On Wednesday nights, I wait at ballet while my daughters take technique class. Ballet may conjure up visions of glamorous dancers in tutus and little girls in pink leotards with their first pair of slippers. For me, ballet looks like Wednesday night.

The outfits are not glamorous. The tights are holey. The pointe shoes are battered. There are no ruffled tutus. The girls are red-faced and sweaty. Hair is yanked back in hasty buns that wilt under the heat and damp.

The will do the same leap again and again. They will pick it apart and do it better. They will try and fail. Then, they will line up to do it again.

I have known some of these girls for many years. I get sweaty hugs when I enter the studio. Their red faces shine. The white-knuckled determination that makes them try over and over erupts into ecstatic bouncing when their brain and body and their art all come together and they finally succeed.

Every Wednesday I want to say, “Look. Look and see how beautiful you are.” But if I did they would look and see the muscled thighs that they wish were thinner. They will see the fallen hair and the blotchy face. They will see knobby knees and the anxieties of being a girl.

They will not understand that at that moment, no woman in the world is more beautiful than they are.

I remember a bit of a kerfuffle at one of my high schools. A girl had decided to ask a popular boy to a girls’ choice dance. He was handsome and smart. He had the right clothes. He was from the right neighborhood.

She was the opposite. She did not have any of the attributes that were the definition of “pretty.”  She had the wrong shape, the wrong hair, the wrong complexion. Her clothes were wrong.

It was a bit of a drama. How, the chatter went, how could she think that she could ask him out?

He was saved by a pretty, popular girl who hurried and asked him before anyone could be embarrassed. Social order was restored.

If it was a movie, Plain Jane would have shown up at the dance transformed. She would have become a stunning beauty. He would have seen her true beauty along with her newly acquired conventional beauty. He would be smitten.

But it was high school. So everyone returned to their carefully constructed social circles and stayed there.

I thought that was just what being a teenager was.

As we judged her, we judged ourselves. Being me was just awful. I didn’t look right. One needed a tan to be lovely in the eighties and the best I could muster was Casper white with a generous array of fat freckles.

My hair was neither straight nor curly. Fashion dictated that is should be straight and silky or a giant kooshball perm. But my hair was vaguely fuzzy and didn’t perm well. My clothes weren’t right either. When I finally figured out the right clothes I was informed I had gotten them from the wrong store.

I had big feet. They were much too big to fit in mother’s coveted buffalo sandals from Israel.
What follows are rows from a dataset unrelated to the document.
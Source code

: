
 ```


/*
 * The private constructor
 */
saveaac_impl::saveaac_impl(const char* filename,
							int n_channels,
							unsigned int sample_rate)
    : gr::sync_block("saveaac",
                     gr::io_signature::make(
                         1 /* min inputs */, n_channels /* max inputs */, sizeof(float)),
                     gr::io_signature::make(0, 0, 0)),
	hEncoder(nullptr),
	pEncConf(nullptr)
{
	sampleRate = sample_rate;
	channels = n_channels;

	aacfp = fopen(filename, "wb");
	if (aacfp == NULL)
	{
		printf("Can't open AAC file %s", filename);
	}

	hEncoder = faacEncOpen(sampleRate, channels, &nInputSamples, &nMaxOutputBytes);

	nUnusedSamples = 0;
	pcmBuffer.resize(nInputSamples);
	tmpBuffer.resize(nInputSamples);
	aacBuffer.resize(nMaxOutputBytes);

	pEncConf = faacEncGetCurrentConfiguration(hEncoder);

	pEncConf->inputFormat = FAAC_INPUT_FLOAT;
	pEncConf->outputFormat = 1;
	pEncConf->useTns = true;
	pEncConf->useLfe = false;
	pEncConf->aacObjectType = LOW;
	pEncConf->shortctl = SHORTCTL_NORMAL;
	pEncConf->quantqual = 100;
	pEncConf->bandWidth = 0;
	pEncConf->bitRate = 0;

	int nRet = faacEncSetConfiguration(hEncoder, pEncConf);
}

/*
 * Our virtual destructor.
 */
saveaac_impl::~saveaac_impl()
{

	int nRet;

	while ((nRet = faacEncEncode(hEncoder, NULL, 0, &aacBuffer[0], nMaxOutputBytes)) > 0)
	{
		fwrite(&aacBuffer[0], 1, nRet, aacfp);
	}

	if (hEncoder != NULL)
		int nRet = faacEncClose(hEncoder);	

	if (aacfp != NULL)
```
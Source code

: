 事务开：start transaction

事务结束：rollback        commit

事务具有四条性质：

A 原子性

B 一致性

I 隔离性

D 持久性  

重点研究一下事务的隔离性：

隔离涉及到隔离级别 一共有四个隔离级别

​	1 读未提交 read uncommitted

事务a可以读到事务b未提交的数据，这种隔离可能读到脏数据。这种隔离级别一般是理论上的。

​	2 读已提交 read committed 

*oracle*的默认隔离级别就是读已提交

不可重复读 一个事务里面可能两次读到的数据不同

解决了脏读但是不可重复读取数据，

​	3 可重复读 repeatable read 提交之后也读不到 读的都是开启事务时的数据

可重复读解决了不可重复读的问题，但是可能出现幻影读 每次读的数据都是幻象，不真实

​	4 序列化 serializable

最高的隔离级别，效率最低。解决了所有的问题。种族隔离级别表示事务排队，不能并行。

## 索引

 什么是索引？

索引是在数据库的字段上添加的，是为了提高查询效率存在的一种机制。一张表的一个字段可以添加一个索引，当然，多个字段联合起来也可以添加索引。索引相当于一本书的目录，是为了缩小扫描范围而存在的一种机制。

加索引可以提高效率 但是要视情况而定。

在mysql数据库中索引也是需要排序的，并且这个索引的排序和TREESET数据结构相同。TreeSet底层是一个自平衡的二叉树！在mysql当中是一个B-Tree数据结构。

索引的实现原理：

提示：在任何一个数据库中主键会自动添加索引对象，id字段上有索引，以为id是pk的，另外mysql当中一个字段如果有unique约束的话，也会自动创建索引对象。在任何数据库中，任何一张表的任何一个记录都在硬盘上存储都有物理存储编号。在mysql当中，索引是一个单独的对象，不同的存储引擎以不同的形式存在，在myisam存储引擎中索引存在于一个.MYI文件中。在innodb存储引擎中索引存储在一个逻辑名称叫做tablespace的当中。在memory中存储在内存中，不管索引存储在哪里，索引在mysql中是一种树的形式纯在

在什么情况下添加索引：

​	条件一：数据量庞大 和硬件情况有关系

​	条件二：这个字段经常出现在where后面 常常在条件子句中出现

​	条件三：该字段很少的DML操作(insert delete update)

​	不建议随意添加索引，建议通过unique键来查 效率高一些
I couldn’t wear her vintage cowboy boots. I had the biggest feet of my hostile little social circle. One wouldn’t exactly call them friends. In truth, I was a half size bigger than what I wore but cramming my feet in shoes that didn’t fit was better than admitting how grotesque I actually was.

Mostly I was just mean and sad and awkward. I felt bad about how I looked. I was sure I felt bad because of how I looked.

My third daughter will be 15 this spring. She has the kind of breezy grace that comes with being beautiful and fully aware of it. She is unaffected by style. She has developed her own elegant blend of vintage clothes and sparse lines. Her polish and grace are reflected in her clothing.

She doesn’t bother with makeup. She will put on lip balm if I nag about chapping. But mostly she is just she. She is beautiful.

I think sometimes that it must be nice to be “that girl.” We tease her about it a little.

She got her complexion from me. She has the same fair sensitive skin besmirched by the same fat freckles. Her hair is not straight or curly. She wears it in soft waves that fall to her waist.

She has the biggest feet I have ever seen on a girl. We cannot buy her shoes in a store. Her street shoes must be ordered online. She needs custom made pointe shoes. Her hands are bigger than her daddy’s.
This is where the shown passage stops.